A Ukrainian Drone Slipped into a Warehouse to Blow Up a Hidden Russian Tank
Fiber-optic controls allow very precise maneuvers
A video captured by a Russian drone crew and circulated online in early March surely chilled Ukrainian troops in war-torn eastern Ukraine. It depicted a warhead-laden quadcopter drone easing under a tarp and into a barn where a Ukrainian Bohdana wheeled howitzer was parked.
The drone slammed into the howitzer’s cab, likely badly damaging it.
Russian drone teams struck at least 154 Ukrainian vehicles in March, versus the 382 Russian vehicles that Ukrainian drone teams struck, so the Bohdana loss itself was painful … but wasn’t all that unusual. The circumstances, however, were rare—and a harbinger of a profound shift in drone tactics on both sides as Russia’s wider war on Ukraine grinds into its 38th month.
Most first-person-view attack drones, controlled via radio over a distance of five miles or so, aren’t capable of slipping past a tarp into a building. The lag in the control signal, and the signal’s degradation over distance and among structures, makes fine maneuvers difficult for even highly skilled operators.
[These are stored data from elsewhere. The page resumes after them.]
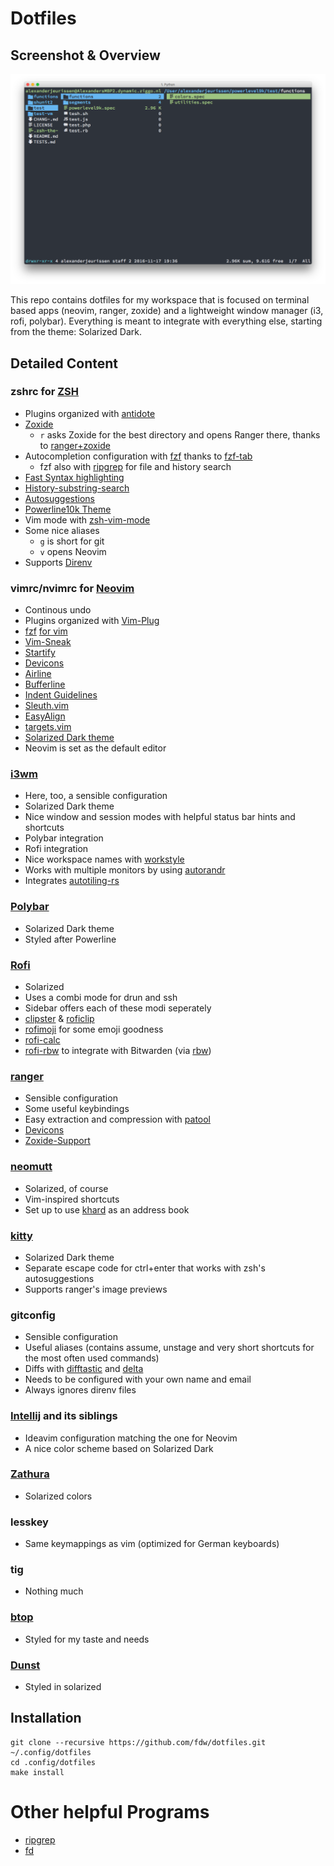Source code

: # Dotfiles

## Screenshot & Overview

![Screenshot](screenshot.png)

This repo contains dotfiles for my workspace that is focused on terminal based apps (neovim, ranger, zoxide) and a lightweight window manager (i3, rofi, polybar). Everything is meant to integrate with everything else, starting from the theme: Solarized Dark.

## Detailed Content

### zshrc for [ZSH](http://zsh.org/)
* Plugins organized with [antidote](https://getantidote.github.io/)
* [Zoxide](https://github.com/ajeetdsouza/zoxide)
  * `r` asks Zoxide for the best directory and opens Ranger there, thanks to [ranger+zoxide](https://github.com/fdw/ranger_zoxide)
* Autocompletion configuration with [fzf](https://github.com/junegunn/fzf) thanks to [fzf-tab](https://github.com/Aloxaf/fzf-tab)
  * fzf also with [ripgrep](https://github.com/BurntSushi/ripgrep) for file and history search
* [Fast Syntax highlighting](https://github.com/zdharma/fast-syntax-highlighting)
* [History-substring-search](https://github.com/zsh-users/zsh-history-substring-search)
* [Autosuggestions](https://github.com/zsh-users/zsh-autosuggestions)
* [Powerline10k Theme](https://github.com/romkatv/powerlevel10k)
* Vim mode with [zsh-vim-mode](https://github.com/softmoth/zsh-vim-mode)
* Some nice aliases
  * `g` is short for git
  * `v` opens Neovim
* Supports [Direnv](https://github.com/direnv/direnv)

### vimrc/nvimrc for [Neovim](https://neovim.io/)
* Continous undo
* Plugins organized with [Vim-Plug](https://github.com/junegunn/vim-plug)
* [fzf](https://github.com/junegunn/fzf) [for vim](https://github.com/junegunn/fzf.vim)
* [Vim-Sneak](https://github.com/justinmk/vim-sneak)
* [Startify](https://github.com/mhinz/vim-startify)
* [Devicons](https://github.com/ryanoasis/vim-devicons)
* [Airline](https://github.com/bling/vim-airline)
* [Bufferline](https://github.com/bling/vim-bufferline)
* [Indent Guidelines](https://github.com/nathanaelkane/vim-indent-guides)
* [Sleuth.vim](https://github.com/tpope/vim-sleuth)
* [EasyAlign](https://github.com/junegunn/vim-easy-align)
* [targets.vim](https://github.com/wellle/targets.vim)
* [Solarized Dark theme](https://github.com/lifepillar/vim-solarized8)
* Neovim is set as the default editor

### [i3wm](https://i3wm.org/)
* Here, too, a sensible configuration
* Solarized Dark theme
* Nice window and session modes with helpful status bar hints and shortcuts
* Polybar integration
* Rofi integration
* Nice workspace names with [workstyle](https://github.com/pierrechevalier83/workstyle)
* Works with multiple monitors by using [autorandr](https://github.com/phillipberndt/autorandr)
* Integrates [autotiling-rs](https://github.com/ammgws/autotiling-rs)

### [Polybar](https://github.com/jaagr/polybar/)
* Solarized Dark theme
* Styled after Powerline

### [Rofi](https://davedavenport.github.io/rofi/)
* Solarized
* Uses a combi mode for drun and ssh
* Sidebar offers each of these modi seperately
* [clipster](https://github.com/mrichar1/clipster) & [roficlip](https://github.com/gilbertw1/roficlip)
* [rofimoji](https://github.com/fdw/rofimoji) for some emoji goodness
* [rofi-calc](https://github.com/svenstaro/rofi-calc)
* [rofi-rbw](https://github.com/fdw/rofi-rbw) to integrate with Bitwarden (via [rbw](https://github.com/doy/rbw))

### [ranger](http://ranger.nongnu.org/)
* Sensible configuration
* Some useful keybindings
* Easy extraction and compression with [patool](https://wummel.github.io/patool/)
* [Devicons](https://github.com/alexanderjeurissen/ranger_devicons/)
* [Zoxide-Support](https://github.com/jchook/ranger-zoxide/)

### [neomutt](https://neomutt.org/)
* Solarized, of course
* Vim-inspired shortcuts
* Set up to use [khard](https://github.com/scheibler/khard) as an address book

### [kitty](https://github.com/kovidgoyal/kitty)
* Solarized Dark theme
* Separate escape code for ctrl+enter that works with zsh's autosuggestions
* Supports ranger's image previews

### gitconfig
* Sensible configuration
* Useful aliases (contains assume, unstage and very short shortcuts for the most often used commands)
* Diffs with [difftastic](https://github.com/Wilfred/difftastic/) and [delta](https://github.com/dandavison/delta/)
* Needs to be configured with your own name and email
* Always ignores direnv files

### [Intellij](https://www.jetbrains.com/idea/) and its siblings
* Ideavim configuration matching the one for Neovim
* A nice color scheme based on Solarized Dark

### [Zathura](https://github.com/pwmt/zathura)
* Solarized colors

### lesskey
* Same keymappings as vim (optimized for German keyboards)

### tig
* Nothing much

### [btop](https://github.com/aristocratos/btop)
* Styled for my taste and needs

### [Dunst](https://github.com/dunst-project/dunst)
* Styled in solarized

## Installation
```
git clone --recursive https://github.com/fdw/dotfiles.git ~/.config/dotfiles
cd .config/dotfiles
make install
```

# Other helpful Programs
* [ripgrep](https://github.com/BurntSushi/ripgrep)
* [fd](https://github.com/sharkdp/fd)
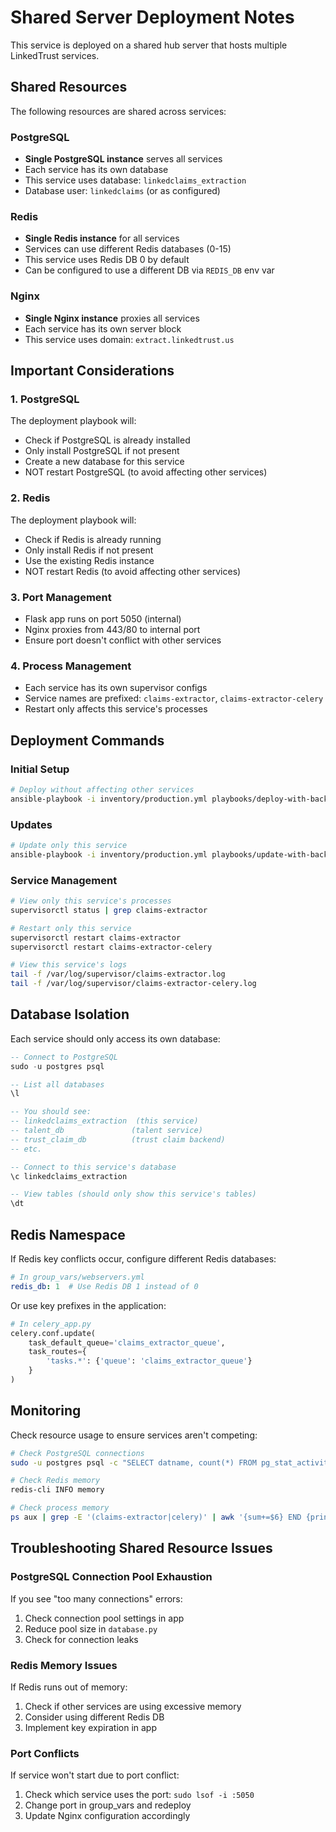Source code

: # Shared Server Deployment Notes

This service is deployed on a shared hub server that hosts multiple LinkedTrust services.

## Shared Resources

The following resources are shared across services:

### PostgreSQL
- **Single PostgreSQL instance** serves all services
- Each service has its own database
- This service uses database: `linkedclaims_extraction`
- Database user: `linkedclaims` (or as configured)

### Redis
- **Single Redis instance** for all services
- Services can use different Redis databases (0-15)
- This service uses Redis DB 0 by default
- Can be configured to use a different DB via `REDIS_DB` env var

### Nginx
- **Single Nginx instance** proxies all services
- Each service has its own server block
- This service uses domain: `extract.linkedtrust.us`

## Important Considerations

### 1. PostgreSQL
The deployment playbook will:
- Check if PostgreSQL is already installed
- Only install PostgreSQL if not present
- Create a new database for this service
- NOT restart PostgreSQL (to avoid affecting other services)

### 2. Redis
The deployment playbook will:
- Check if Redis is already running
- Only install Redis if not present
- Use the existing Redis instance
- NOT restart Redis (to avoid affecting other services)

### 3. Port Management
- Flask app runs on port 5050 (internal)
- Nginx proxies from 443/80 to internal port
- Ensure port doesn't conflict with other services

### 4. Process Management
- Each service has its own supervisor configs
- Service names are prefixed: `claims-extractor`, `claims-extractor-celery`
- Restart only affects this service's processes

## Deployment Commands

### Initial Setup
```bash
# Deploy without affecting other services
ansible-playbook -i inventory/production.yml playbooks/deploy-with-background.yml --ask-vault-pass
```

### Updates
```bash
# Update only this service
ansible-playbook -i inventory/production.yml playbooks/update-with-background.yml --ask-vault-pass
```

### Service Management
```bash
# View only this service's processes
supervisorctl status | grep claims-extractor

# Restart only this service
supervisorctl restart claims-extractor
supervisorctl restart claims-extractor-celery

# View this service's logs
tail -f /var/log/supervisor/claims-extractor.log
tail -f /var/log/supervisor/claims-extractor-celery.log
```

## Database Isolation

Each service should only access its own database:

```sql
-- Connect to PostgreSQL
sudo -u postgres psql

-- List all databases
\l

-- You should see:
-- linkedclaims_extraction  (this service)
-- talent_db               (talent service)
-- trust_claim_db          (trust claim backend)
-- etc.

-- Connect to this service's database
\c linkedclaims_extraction

-- View tables (should only show this service's tables)
\dt
```

## Redis Namespace

If Redis key conflicts occur, configure different Redis databases:

```yaml
# In group_vars/webservers.yml
redis_db: 1  # Use Redis DB 1 instead of 0
```

Or use key prefixes in the application:
```python
# In celery_app.py
celery.conf.update(
    task_default_queue='claims_extractor_queue',
    task_routes={
        'tasks.*': {'queue': 'claims_extractor_queue'}
    }
)
```

## Monitoring

Check resource usage to ensure services aren't competing:

```bash
# Check PostgreSQL connections
sudo -u postgres psql -c "SELECT datname, count(*) FROM pg_stat_activity GROUP BY datname;"

# Check Redis memory
redis-cli INFO memory

# Check process memory
ps aux | grep -E '(claims-extractor|celery)' | awk '{sum+=$6} END {print "Memory used: " sum/1024 " MB"}'
```

## Troubleshooting Shared Resource Issues

### PostgreSQL Connection Pool Exhaustion
If you see "too many connections" errors:
1. Check connection pool settings in app
2. Reduce pool size in `database.py`
3. Check for connection leaks

### Redis Memory Issues
If Redis runs out of memory:
1. Check if other services are using excessive memory
2. Consider using different Redis DB
3. Implement key expiration in app

### Port Conflicts
If service won't start due to port conflict:
1. Check which service uses the port: `sudo lsof -i :5050`
2. Change port in group_vars and redeploy
3. Update Nginx configuration accordingly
Especially when the drone is low among buildings.
But fiber-optic drones—controlled via miles-long spools of millimeters-thick optical fibers—don’t mind buildings as long as the buildings don’t snag their control fibers. A skilled fiber-optic FPV operator can gently maneuver their quadcopter past a tarp into a barn—or even through an open door, as one Ukrainian operator did when he ambushed Russian troops sleeping in a building near the front line late last month.
Fleeting Russian lead
The Russians took the lead with fiber-optic FPVs starting late last year, clearly as a response to highly effective Ukrainian radio-jamming that grounded many radio-controlled drones.
Fiber-optic drones are unjammable, as the Ukrainians learned the hard way in early January. A company of Ukrainian paratroopers attacked the village of Berdin in western Russia’s Kursk Oblast, presumably under the cover of the usual jamming.
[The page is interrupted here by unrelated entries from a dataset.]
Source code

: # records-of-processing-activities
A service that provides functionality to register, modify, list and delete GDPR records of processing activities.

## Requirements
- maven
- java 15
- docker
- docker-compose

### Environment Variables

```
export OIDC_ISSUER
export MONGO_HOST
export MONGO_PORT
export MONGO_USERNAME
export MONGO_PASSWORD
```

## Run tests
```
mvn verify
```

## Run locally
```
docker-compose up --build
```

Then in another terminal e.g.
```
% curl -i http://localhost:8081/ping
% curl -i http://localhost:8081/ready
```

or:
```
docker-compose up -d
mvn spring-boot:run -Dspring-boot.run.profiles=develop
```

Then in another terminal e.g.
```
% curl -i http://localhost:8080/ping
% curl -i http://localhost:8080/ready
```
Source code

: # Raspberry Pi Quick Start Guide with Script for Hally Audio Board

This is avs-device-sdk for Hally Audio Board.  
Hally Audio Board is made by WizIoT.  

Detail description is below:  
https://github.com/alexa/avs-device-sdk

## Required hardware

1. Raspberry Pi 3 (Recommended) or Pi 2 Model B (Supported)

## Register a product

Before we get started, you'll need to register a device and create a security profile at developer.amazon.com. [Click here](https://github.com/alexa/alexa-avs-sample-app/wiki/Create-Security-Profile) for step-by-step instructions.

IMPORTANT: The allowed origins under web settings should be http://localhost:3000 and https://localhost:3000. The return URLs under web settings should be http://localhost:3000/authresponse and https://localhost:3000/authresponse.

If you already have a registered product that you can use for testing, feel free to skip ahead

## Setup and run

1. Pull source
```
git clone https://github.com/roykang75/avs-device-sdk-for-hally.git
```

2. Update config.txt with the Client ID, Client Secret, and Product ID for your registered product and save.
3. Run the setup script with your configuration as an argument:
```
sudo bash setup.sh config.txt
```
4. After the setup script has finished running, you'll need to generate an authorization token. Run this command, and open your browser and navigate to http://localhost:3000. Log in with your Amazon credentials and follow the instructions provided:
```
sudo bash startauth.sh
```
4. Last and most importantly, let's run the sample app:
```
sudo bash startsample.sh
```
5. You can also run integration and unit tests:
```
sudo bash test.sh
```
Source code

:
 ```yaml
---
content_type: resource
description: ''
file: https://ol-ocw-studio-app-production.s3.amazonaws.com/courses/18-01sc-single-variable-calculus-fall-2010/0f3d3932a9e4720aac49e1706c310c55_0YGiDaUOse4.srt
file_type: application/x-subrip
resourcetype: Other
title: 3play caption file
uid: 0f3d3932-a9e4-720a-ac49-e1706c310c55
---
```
But the Russian garrison in Berdin met the paratroops with a swarm of fiber-optic drones—and defeated the attack, sowing the snowy fields around Berdin with mangled bodies.
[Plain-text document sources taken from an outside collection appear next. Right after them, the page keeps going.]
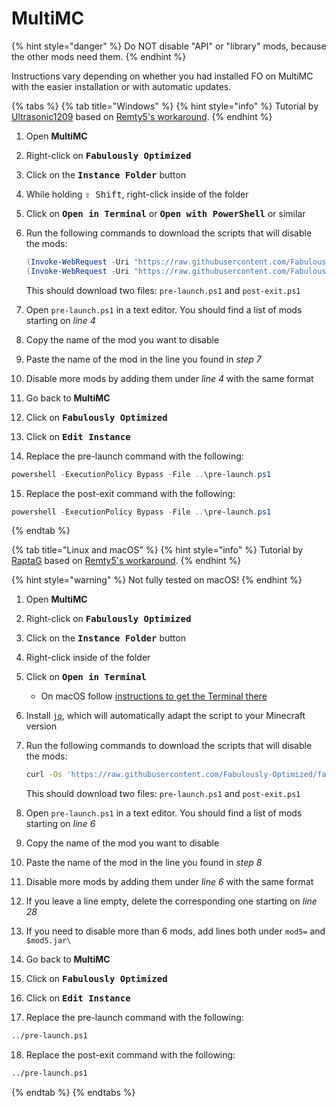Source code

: # MultiMC

{% hint style="danger" %}
Do NOT disable "API" or "library" mods, because the other mods need them.
{% endhint %}

Instructions vary depending on whether you had installed FO on MultiMC with the easier installation or with automatic updates.

<!-- TODO: instructions for manual installation? -->

{% tabs %}
{% tab title="Windows" %}
{% hint style="info" %}
Tutorial by [Ultrasonic1209](https://github.com/Ultrasonic1209) based on [Remty5's workaround](https://github.com/Fabulously-Optimized/fabulously-optimized/issues/81).
{% endhint %}

1. Open **MultiMC**
2. Right-click on <kbd>**Fabulously Optimized**</kbd>
3. Click on the <kbd>**Instance Folder**</kbd> button
4. While holding <kbd>⇧ Shift</kbd>, right-click inside of the folder
5. Click on <kbd>**Open in Terminal**</kbd> or <kbd>**Open with PowerShell**</kbd> or similar
6. Run the following commands to download the scripts that will disable the mods:

    ```powershell
    (Invoke-WebRequest -Uri "https://raw.githubusercontent.com/Fabulously-Optimized/fabulously-optimized/main/Packwiz/pre-launch.ps1" -OutFile "pre-launch.ps1")
    (Invoke-WebRequest -Uri "https://raw.githubusercontent.com/Fabulously-Optimized/fabulously-optimized/main/Packwiz/post-exit.ps1" -OutFile "post-exit.ps1")
    ```

    This should download two files: `pre-launch.ps1` and `post-exit.ps1`
7. Open `pre-launch.ps1` in a text editor. You should find a list of mods starting on _line 4_
8. Copy the name of the mod you want to disable
9. Paste the name of the mod in the line you found in _step 7_
10. Disable more mods by adding them under _line 4_ with the same format
11. Go back to **MultiMC**
12. Click on <kbd>**Fabulously Optimized**</kbd>
13. Click on <kbd>**Edit Instance**</kbd>
14. Replace the pre-launch command with the following:

```powershell
powershell -ExecutionPolicy Bypass -File ..\pre-launch.ps1
```

15. Replace the post-exit command with the following:

```powershell
powershell -ExecutionPolicy Bypass -File ..\pre-launch.ps1
```
{% endtab %}

{% tab title="Linux and macOS" %}
{% hint style="info" %}
Tutorial by [RaptaG](https://github.com/RaptaG) based on [Remty5's workaround](https://github.com/Fabulously-Optimized/fabulously-optimized/issues/81).
{% endhint %}

{% hint style="warning" %}
Not fully tested on macOS!
{% endhint %}

1. Open **MultiMC**
2. Right-click on <kbd>**Fabulously Optimized**</kbd>
3. Click on the <kbd>**Instance Folder**</kbd> button
4. Right-click inside of the folder
5. Click on <kbd>**Open in Terminal**</kbd>
   * On macOS follow [instructions to get the Terminal there](https://petenetlive.com/KB/Article/0001060)
6. Install [`jq`](https://stedolan.github.io/jq/download), which will automatically adapt the script to your Minecraft version
7. Run the following commands to download the scripts that will disable the mods:

    ```sh
    curl -Os 'https://raw.githubusercontent.com/Fabulously-Optimized/fabulously-optimized/main/Packwiz/pre-launch.sh' | curl -Os 'https://raw.githubusercontent.com/Fabulously-Optimized/fabulously-optimized/main/Packwiz/post-exit.sh' && chmod +x pre-launch.sh post-exit.sh
    ```

    This should download two files: `pre-launch.ps1` and `post-exit.ps1`
8. Open `pre-launch.ps1` in a text editor. You should find a list of mods starting on _line 6_
9. Copy the name of the mod you want to disable
10. Paste the name of the mod in the line you found in _step 8_
11. Disable more mods by adding them under _line 6_ with the same format
12. If you leave a line empty, delete the corresponding one starting on _line 28_
13. If you need to disable more than 6 mods, add lines both under `mod5=` and `$mod5.jar\`
14. Go back to **MultiMC**
15. Click on <kbd>**Fabulously Optimized**</kbd>
16. Click on <kbd>**Edit Instance**</kbd>
17. Replace the pre-launch command with the following:

```sh
../pre-launch.ps1
```

18. Replace the post-exit command with the following:

```sh
../pre-launch.ps1
```
{% endtab %}
{% endtabs %}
The Ukrainian Unmanned Systems Forces scrambled to catch up with Russian fiber-optic drones. “We’re now on the third generation of these products,” a USF official explained in an official video. That’s three generations of tech in just as few months—a very fast pace of development.
Now a Ukrainian fiber-optic drone has effectively duplicated the Russian drone-operator’s barn-snooping feat, perhaps signaling that the Ukrainians have finally caught up with what, at its most frightening, threatened to be an enduring Russian technological advantage.
On or just before Friday, a fiber-optic drone from the 53rd Mechanized Brigade’s Signum team—deployed west of Bilohorivka in eastern Ukraine—slipped into a warehouse to strike a parked Russian T-80 tank. A tank that, just a few months ago, would’ve been perfectly safe from Ukrainian drones.